Louisiana lawmakers push to make booking mugs exempt from public record

(The Center Square) – A bill to exempt booking photos from public records has gained approval from lawmakers on the Louisiana House and Governmental Affairs Committee and now moves to the full House.

Committee members voted 11-1 to approve House Bill 729, sponsored by Rep. Royce Duplessis, D-New Orleans, to exempt mugshots from public records and prevent the media from publishing booking photos before a person is convicted.

Duplessis told the committee Wednesday the bill provides exceptions “if the person is deemed a fugitive” or poses “some imminent danger to the public.”

“If you really just take a step back and question what is the value of mugshots prior to conviction, I think it’s pretty clear they fly in the face of the constitution, that you’re deemed innocent until proven guilty,” he said. “It serves very little public benefit, if any.”

Duplessis said the U.S. Marshals Service has a longstanding policy against the release of mug shots before a conviction and has deemed them “an unwarranted invasion of privacy.” He also discussed websites that post mugshots and charge fees to have them removed, with several lawmakers commending the intent to cut off the practice.

“I believe the press has taken very positive steps, many board rooms, editorial board rooms, they’ve recognized this is an issue, so many of them have taken the steps to use more discretion in terms of not publishing mugshots,” Duplessis said. “But when it’s considered a public record, it doesn’t stop some of these other folks who don’t have the same intentions.”

Rep. Dodie Horton, R-Haughton, commended Duplessis for highlighting the issue, which she said has affected families in her community.

“I know people who have been law abiding citizens their entire lives and were arrested, and wrongfully so, and a few that were rightfully so, but before they went to court, it was everywhere,” Horton said. “The families even in some instances … had to move. They were humiliated, embarrassed.

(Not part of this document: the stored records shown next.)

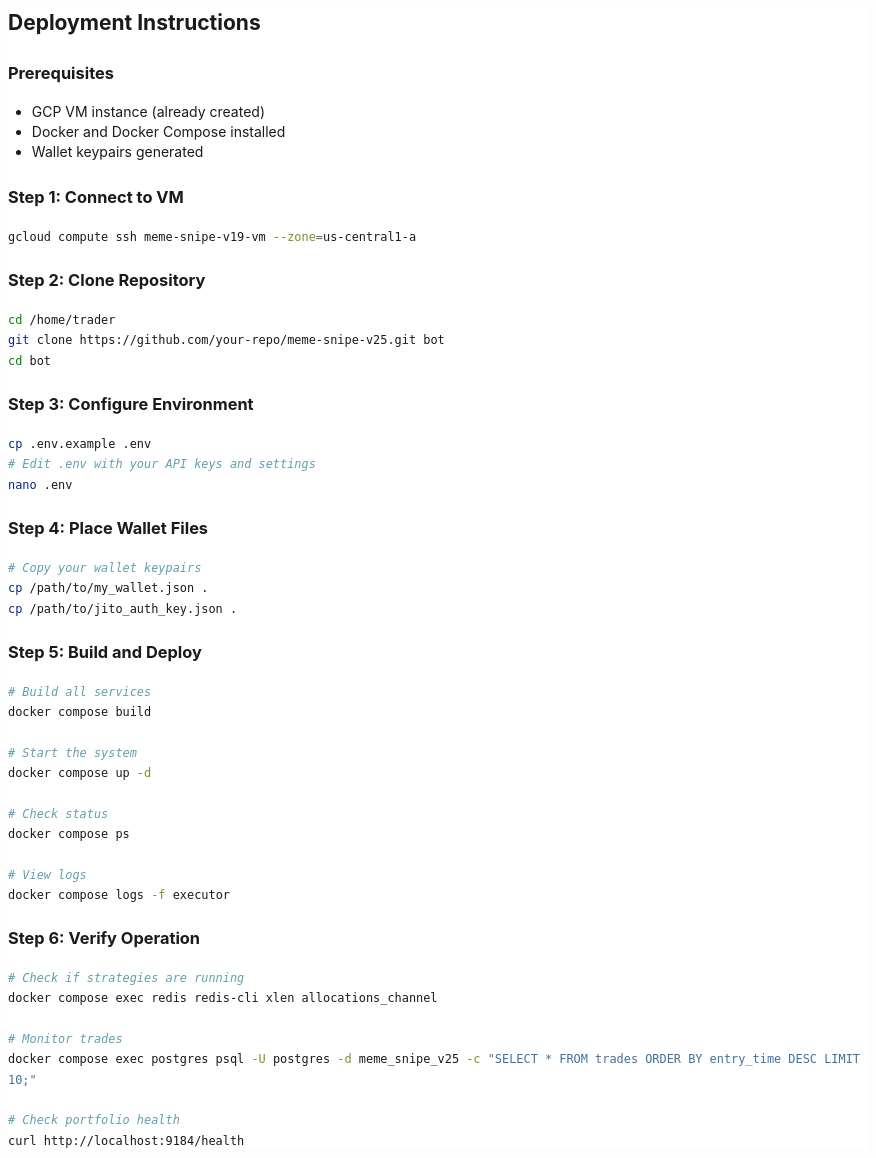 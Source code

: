## Deployment Instructions

### Prerequisites
- GCP VM instance (already created)
- Docker and Docker Compose installed
- Wallet keypairs generated

### Step 1: Connect to VM
```bash
gcloud compute ssh meme-snipe-v19-vm --zone=us-central1-a
```

### Step 2: Clone Repository
```bash
cd /home/trader
git clone https://github.com/your-repo/meme-snipe-v25.git bot
cd bot
```

### Step 3: Configure Environment
```bash
cp .env.example .env
# Edit .env with your API keys and settings
nano .env
```

### Step 4: Place Wallet Files
```bash
# Copy your wallet keypairs
cp /path/to/my_wallet.json .
cp /path/to/jito_auth_key.json .
```

### Step 5: Build and Deploy
```bash
# Build all services
docker compose build

# Start the system
docker compose up -d

# Check status
docker compose ps

# View logs
docker compose logs -f executor
```

### Step 6: Verify Operation
```bash
# Check if strategies are running
docker compose exec redis redis-cli xlen allocations_channel

# Monitor trades
docker compose exec postgres psql -U postgres -d meme_snipe_v25 -c "SELECT * FROM trades ORDER BY entry_time DESC LIMIT 10;"

# Check portfolio health
curl http://localhost:9184/health
```
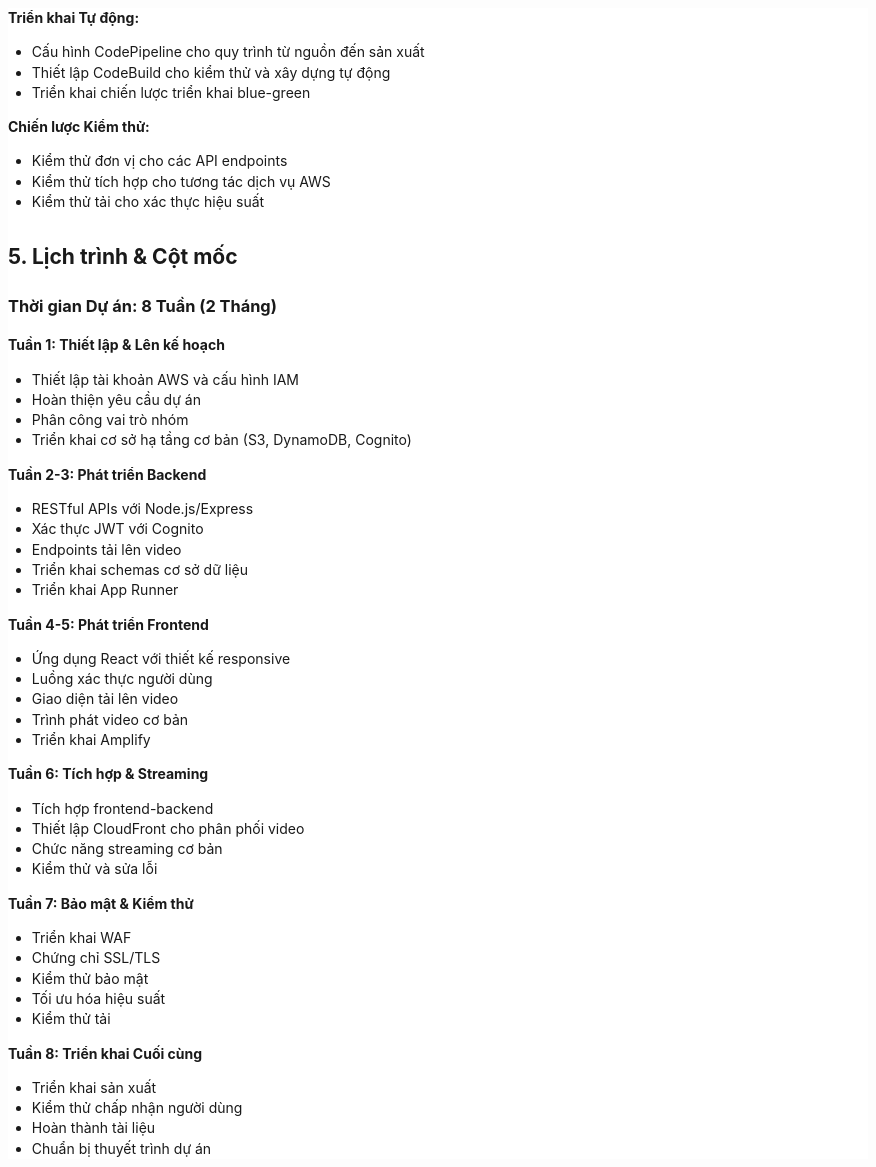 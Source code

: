 **Triển khai Tự động:**

- Cấu hình CodePipeline cho quy trình từ nguồn đến sản xuất
- Thiết lập CodeBuild cho kiểm thử và xây dựng tự động
- Triển khai chiến lược triển khai blue-green

**Chiến lược Kiểm thử:**

- Kiểm thử đơn vị cho các API endpoints
- Kiểm thử tích hợp cho tương tác dịch vụ AWS
- Kiểm thử tải cho xác thực hiệu suất

## 5. Lịch trình & Cột mốc

### Thời gian Dự án: 8 Tuần (2 Tháng)

**Tuần 1: Thiết lập & Lên kế hoạch**

- Thiết lập tài khoản AWS và cấu hình IAM
- Hoàn thiện yêu cầu dự án
- Phân công vai trò nhóm
- Triển khai cơ sở hạ tầng cơ bản (S3, DynamoDB, Cognito)

**Tuần 2-3: Phát triển Backend**

- RESTful APIs với Node.js/Express
- Xác thực JWT với Cognito
- Endpoints tải lên video
- Triển khai schemas cơ sở dữ liệu
- Triển khai App Runner

**Tuần 4-5: Phát triển Frontend**

- Ứng dụng React với thiết kế responsive
- Luồng xác thực người dùng
- Giao diện tải lên video
- Trình phát video cơ bản
- Triển khai Amplify

**Tuần 6: Tích hợp & Streaming**

- Tích hợp frontend-backend
- Thiết lập CloudFront cho phân phối video
- Chức năng streaming cơ bản
- Kiểm thử và sửa lỗi

**Tuần 7: Bảo mật & Kiểm thử**

- Triển khai WAF
- Chứng chỉ SSL/TLS
- Kiểm thử bảo mật
- Tối ưu hóa hiệu suất
- Kiểm thử tải

**Tuần 8: Triển khai Cuối cùng**

- Triển khai sản xuất
- Kiểm thử chấp nhận người dùng
- Hoàn thành tài liệu
- Chuẩn bị thuyết trình dự án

“And never is it published the outcome of that arrest,” Horton said. “Never is it published that they were exonerated and that it was a frivolous arrest.”

Several committee members discussed whether public officials should be held to a higher standard and exempted from the bill, though most argued the concept of innocent until proven guilty should protect all.

Peter Robins-Brown, executive director of Louisiana Progress, and Sherie Thomas, outreach director for the Justice & Accountability Center of Louisiana, spoke in support of HB 729.

“There’s entities … that make individuals pay to have that information removed and, like they said before, they make them pay and then they just move it from one place to another and you pay over and over and over again and by the time it’s done you’ve spent thousands of dollars to have something removed that you were never even convicted of,” Thomas said.

Rep. Mike Johnson, R-Pineville, questioned the “slippery slope” of exempting embarrassing information from the public record, and Duplessis argued mugshots are “not the same as publishing someone’s name or address.”

Chris Kaiser, advocacy director for the American Civil Liberties Union of Louisiana, discussed the balance between privacy rights and the public’s right to know.

“This bill, as written, as introduced, I think strikes the right balance,” Kaiser said. “The photos themselves don’t have that inherent investigatory value that all the rest of the arrest information does, in our view.”

Scott Sternberg, general counsel to the Louisiana Press Association, argued HB 729 should be tailored more narrowly to allow for release of mugshots under more circumstances, such as for child sex offenders, violent crimes or public officials.

“Simply eliminating from the public records law the mugshot, in my opinion and in the opinion of the Louisiana Press Association, is a very broad stroke when we could use a scalpel here,” he said.